The FBI is aiding the investigation in a support role, offering technical and other assistance, CNN reported.
“We will make any and all of our resources available to WLPD for as long as they are needed,” Special Agent Mara Schneider told the network.
The newspaper reported that Zhao, who used to live in Los Angeles, had moved back to Michigan June 9 to live with her family. Friends who gathered outside the White Lake Township Police Department last week for a news conference said Zhao began playing poker while growing up in Troy.
“She was a free spirit in the truest sense,” friend Meridith Rogowski said, according to WXYZ in Detroit. “She played by her own rules. She followed her dreams. Absolutely brilliant.”
Zhao was well-liked by her peers, her friends said.
“Everybody loved her,” Michelle Lagrou said. “Nobody ever remembers her fighting with anybody ever. No conflict, no drama.”
The news station reported that Zhao was last seen alive by her mother about 15 hours before her body was found.

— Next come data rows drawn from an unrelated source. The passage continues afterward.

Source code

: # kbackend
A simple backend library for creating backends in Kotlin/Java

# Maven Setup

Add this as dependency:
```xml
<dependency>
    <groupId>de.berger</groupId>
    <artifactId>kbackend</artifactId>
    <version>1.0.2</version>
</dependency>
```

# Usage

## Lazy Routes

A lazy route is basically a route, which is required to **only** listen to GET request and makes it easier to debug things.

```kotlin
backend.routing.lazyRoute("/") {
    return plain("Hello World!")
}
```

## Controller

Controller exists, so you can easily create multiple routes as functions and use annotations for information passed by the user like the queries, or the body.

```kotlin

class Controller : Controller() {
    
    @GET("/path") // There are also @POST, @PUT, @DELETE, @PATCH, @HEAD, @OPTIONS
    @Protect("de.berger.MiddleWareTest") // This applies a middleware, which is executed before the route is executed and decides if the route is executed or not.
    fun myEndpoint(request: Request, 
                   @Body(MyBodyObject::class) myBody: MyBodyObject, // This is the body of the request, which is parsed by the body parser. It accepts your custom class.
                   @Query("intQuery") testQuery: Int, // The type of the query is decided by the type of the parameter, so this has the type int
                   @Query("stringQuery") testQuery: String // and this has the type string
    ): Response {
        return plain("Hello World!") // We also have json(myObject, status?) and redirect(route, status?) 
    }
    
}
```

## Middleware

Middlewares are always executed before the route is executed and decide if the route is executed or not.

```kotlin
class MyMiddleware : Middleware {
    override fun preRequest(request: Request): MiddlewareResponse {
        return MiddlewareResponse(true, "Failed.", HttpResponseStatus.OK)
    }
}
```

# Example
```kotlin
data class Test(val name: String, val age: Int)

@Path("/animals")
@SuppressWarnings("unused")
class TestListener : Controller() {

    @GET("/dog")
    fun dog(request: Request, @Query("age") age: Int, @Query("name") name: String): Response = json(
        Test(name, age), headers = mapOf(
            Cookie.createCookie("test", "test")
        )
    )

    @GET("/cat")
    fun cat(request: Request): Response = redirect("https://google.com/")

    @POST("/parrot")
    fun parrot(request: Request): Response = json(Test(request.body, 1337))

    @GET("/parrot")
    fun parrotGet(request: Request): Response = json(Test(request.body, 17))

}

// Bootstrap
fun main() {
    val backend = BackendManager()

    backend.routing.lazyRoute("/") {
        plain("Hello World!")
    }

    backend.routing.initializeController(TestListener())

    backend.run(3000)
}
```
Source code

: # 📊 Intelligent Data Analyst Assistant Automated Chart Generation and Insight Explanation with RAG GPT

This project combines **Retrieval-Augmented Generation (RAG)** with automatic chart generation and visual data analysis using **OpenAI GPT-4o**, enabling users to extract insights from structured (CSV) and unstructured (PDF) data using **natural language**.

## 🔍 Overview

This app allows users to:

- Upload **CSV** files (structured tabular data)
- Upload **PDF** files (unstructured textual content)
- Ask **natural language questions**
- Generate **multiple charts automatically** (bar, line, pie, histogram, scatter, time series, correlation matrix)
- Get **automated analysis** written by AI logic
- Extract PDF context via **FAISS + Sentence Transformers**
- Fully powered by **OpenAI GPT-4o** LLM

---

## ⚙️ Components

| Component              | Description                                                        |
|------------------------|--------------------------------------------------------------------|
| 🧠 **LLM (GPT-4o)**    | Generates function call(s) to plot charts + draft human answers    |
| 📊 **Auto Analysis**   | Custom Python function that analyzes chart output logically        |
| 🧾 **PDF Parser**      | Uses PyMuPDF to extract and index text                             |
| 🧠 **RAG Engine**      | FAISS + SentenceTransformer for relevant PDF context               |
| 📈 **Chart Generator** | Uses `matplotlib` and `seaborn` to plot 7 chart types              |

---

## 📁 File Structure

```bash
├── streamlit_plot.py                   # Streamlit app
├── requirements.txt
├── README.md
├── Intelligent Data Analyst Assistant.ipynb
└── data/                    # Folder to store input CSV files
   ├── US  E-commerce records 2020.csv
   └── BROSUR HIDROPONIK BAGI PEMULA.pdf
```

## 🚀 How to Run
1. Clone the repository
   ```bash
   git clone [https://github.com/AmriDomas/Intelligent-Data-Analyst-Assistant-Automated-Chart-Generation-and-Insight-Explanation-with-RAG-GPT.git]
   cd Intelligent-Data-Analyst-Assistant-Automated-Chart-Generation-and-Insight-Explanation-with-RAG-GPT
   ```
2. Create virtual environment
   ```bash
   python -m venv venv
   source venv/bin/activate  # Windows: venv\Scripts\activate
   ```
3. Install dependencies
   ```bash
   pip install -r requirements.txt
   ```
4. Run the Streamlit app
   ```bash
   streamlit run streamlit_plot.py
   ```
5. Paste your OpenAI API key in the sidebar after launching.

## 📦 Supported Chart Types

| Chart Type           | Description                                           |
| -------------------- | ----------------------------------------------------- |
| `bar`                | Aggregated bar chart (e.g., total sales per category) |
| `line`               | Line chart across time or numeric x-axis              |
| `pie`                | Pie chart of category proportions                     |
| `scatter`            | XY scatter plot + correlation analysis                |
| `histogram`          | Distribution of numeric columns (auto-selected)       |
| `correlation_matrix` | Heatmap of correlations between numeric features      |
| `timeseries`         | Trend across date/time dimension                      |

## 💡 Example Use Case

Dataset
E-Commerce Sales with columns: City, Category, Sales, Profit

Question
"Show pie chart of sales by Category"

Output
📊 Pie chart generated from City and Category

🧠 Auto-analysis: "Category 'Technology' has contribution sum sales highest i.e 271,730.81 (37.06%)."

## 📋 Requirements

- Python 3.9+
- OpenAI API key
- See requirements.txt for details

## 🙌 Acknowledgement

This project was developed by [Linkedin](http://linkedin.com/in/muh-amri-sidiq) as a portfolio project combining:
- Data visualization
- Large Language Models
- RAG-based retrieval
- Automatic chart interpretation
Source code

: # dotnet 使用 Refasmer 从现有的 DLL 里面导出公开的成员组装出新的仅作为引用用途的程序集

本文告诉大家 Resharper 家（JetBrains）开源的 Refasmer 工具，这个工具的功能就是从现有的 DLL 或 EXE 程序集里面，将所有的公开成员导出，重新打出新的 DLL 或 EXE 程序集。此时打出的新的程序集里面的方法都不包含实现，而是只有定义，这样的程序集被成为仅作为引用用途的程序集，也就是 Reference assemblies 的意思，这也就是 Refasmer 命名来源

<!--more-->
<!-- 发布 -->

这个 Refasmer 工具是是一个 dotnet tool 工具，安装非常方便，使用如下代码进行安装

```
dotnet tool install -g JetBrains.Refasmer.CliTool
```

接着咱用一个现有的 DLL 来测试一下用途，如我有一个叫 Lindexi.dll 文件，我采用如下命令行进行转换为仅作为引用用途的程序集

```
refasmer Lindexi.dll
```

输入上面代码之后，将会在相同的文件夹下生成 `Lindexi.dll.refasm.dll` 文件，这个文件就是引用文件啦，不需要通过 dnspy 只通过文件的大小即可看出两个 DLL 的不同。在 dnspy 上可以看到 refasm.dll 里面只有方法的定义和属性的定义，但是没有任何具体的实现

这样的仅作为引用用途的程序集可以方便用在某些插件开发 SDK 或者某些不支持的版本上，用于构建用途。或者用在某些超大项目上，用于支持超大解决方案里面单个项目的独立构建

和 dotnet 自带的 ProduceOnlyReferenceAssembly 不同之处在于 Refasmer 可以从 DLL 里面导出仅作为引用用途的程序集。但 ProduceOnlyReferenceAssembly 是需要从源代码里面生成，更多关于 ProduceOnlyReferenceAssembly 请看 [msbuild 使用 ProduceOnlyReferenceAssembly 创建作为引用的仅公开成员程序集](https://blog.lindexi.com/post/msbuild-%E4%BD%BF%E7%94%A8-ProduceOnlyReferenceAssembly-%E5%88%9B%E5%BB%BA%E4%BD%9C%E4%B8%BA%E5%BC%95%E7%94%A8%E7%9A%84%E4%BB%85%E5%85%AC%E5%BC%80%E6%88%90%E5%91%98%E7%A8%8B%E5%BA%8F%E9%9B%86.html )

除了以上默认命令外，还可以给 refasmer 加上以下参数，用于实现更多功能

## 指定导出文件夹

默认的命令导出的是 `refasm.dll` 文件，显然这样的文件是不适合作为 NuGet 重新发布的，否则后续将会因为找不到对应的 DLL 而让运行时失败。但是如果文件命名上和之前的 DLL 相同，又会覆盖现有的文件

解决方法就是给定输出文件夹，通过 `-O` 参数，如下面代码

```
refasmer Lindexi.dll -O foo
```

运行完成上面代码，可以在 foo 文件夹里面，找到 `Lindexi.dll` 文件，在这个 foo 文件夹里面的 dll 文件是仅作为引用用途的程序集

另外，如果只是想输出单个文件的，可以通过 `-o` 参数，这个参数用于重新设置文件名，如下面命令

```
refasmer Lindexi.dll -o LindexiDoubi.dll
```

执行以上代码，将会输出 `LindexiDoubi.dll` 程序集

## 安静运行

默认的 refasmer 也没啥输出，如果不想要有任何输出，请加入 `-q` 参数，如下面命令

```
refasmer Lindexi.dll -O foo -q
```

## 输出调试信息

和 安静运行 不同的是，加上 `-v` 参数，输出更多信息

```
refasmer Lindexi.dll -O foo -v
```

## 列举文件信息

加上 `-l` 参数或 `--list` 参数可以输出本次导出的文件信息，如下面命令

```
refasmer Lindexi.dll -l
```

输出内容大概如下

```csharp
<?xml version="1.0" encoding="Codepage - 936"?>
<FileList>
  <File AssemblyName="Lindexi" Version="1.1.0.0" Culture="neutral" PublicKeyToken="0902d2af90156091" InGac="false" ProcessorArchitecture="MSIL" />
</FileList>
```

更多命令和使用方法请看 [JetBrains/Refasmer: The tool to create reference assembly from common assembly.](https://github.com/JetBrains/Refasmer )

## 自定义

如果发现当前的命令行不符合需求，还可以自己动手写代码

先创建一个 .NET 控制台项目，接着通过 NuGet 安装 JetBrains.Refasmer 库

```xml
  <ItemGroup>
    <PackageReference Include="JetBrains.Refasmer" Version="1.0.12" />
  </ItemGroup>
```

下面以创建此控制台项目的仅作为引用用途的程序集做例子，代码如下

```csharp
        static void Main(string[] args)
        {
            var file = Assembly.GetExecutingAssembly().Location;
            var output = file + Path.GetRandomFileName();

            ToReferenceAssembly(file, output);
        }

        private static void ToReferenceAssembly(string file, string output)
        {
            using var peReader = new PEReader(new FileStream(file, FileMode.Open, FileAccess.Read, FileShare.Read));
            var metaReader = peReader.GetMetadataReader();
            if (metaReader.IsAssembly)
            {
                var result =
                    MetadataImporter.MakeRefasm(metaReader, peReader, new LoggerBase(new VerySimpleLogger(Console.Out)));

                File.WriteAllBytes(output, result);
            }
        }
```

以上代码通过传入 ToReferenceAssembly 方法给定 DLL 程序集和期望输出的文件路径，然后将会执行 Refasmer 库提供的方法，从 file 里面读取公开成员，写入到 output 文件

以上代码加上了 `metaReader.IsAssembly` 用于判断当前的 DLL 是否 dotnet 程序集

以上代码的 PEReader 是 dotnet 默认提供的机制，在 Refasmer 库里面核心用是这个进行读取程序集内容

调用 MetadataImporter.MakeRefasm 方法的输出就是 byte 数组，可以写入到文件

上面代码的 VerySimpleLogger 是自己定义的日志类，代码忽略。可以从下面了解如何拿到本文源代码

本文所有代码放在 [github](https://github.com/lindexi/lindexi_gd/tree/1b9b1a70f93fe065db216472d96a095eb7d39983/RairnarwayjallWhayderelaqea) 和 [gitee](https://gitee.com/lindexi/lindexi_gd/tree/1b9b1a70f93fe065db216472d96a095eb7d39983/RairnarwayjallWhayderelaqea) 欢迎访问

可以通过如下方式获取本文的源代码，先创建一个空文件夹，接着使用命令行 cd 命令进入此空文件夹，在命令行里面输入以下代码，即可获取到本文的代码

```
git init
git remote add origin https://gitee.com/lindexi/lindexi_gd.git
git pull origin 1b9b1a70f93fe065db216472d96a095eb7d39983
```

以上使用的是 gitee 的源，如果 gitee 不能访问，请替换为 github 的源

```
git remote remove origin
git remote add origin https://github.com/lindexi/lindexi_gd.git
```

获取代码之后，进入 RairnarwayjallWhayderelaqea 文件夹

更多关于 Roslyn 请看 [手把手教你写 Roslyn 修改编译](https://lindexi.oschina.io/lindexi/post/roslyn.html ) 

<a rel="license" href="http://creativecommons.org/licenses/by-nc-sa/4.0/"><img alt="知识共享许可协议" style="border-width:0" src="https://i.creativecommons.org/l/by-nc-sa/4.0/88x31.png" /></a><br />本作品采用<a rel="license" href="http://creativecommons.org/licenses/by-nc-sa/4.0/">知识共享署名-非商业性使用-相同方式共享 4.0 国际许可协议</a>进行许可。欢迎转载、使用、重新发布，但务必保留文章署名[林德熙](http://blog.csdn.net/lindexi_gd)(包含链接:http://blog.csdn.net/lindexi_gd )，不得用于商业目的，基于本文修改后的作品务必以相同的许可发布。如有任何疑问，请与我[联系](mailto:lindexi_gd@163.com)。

Investigators believe her death is either tied to her career or linked to someone she may have met since returning to Michigan last month.
Friends said she kept details of her personal life private. Police are seeking help from anyone who saw or had contact with Zhao between July 11 and July 13.
In the professional world, Zhao had moderate success as a poker player. The Hendon Mob, which describes itself as the largest live poker database, shows Zhao raking in more than $220,000 over the span of her career.
According to her player profile on the World Series of Poker website, she had won more than $152,000 in six WSOP events over the past several years. She had won another $34,589 on the circuit, the website said.
“I prance like a unicorn in a sea of horses,” Zhao’s Twitter bio read. “I proficiently play high stakes poker for a living. It’s kinda weird because I’m a girl.”
In 2012, Zhao was one of five women to make it into the top 150 at the World Series of Poker Main Event. The game was covered by ESPN.
Zhao finished 90th in the event, taking home just under $74,000. The Hendon Mob lists that pot as her largest from a single event.
In a video from 2017, Zhao is seen winning a total of $16,000 at the Bicycle Hotel and Casino in Bell Gardens, California.
Clayton Fletcher, a former opponent of Zhao’s, remembered her on Twitter as a very strong player who liked to have fun at the table.
“She was one of the bubbliest and most vivacious opponents I’ve ever had,” Fletcher tweeted along with a story about Zhao’s death. “I’m heartbroken reading this.”
Zhao’s sense of humor could be seen in her bio on the WSOP website. She listed her pet as a turtle named Ninja.
“Will play anyone at high-stakes rock, paper, scissors,” the bio stated.
Allen Kessler, a longtime poker friend of Zhao’s, also tweeted about the loss.
“Only 33 years old. So tragic,” Kessler wrote. “We were just chatting the other day on Facebook messenger about coping with the quarantine.
“Rest in peace, Susie.”
Zhao’s friends at home in Michigan were stunned by her death.
“I can’t even think how somebody could do that,” Lagrou said.
On Facebook, Rogowski wrote that the world lost a “true legend.”
“Susie Q Zhou brightened the lives of all who crossed her path,” Rogowski wrote. “Let’s all remember Susie for her audacious, fun-loving spirit and not this horrific tragedy.”
Friends and former classmates recalled her as a bright and kind soul.
“I sat next to her in a couple of middle school classes,” Thomas Santini wrote. “Not many people were nice to me in seventh grade, but Susie always was.”
Kinga Wierzbicka wrote that Zhao’s aura and memory would forever be with her.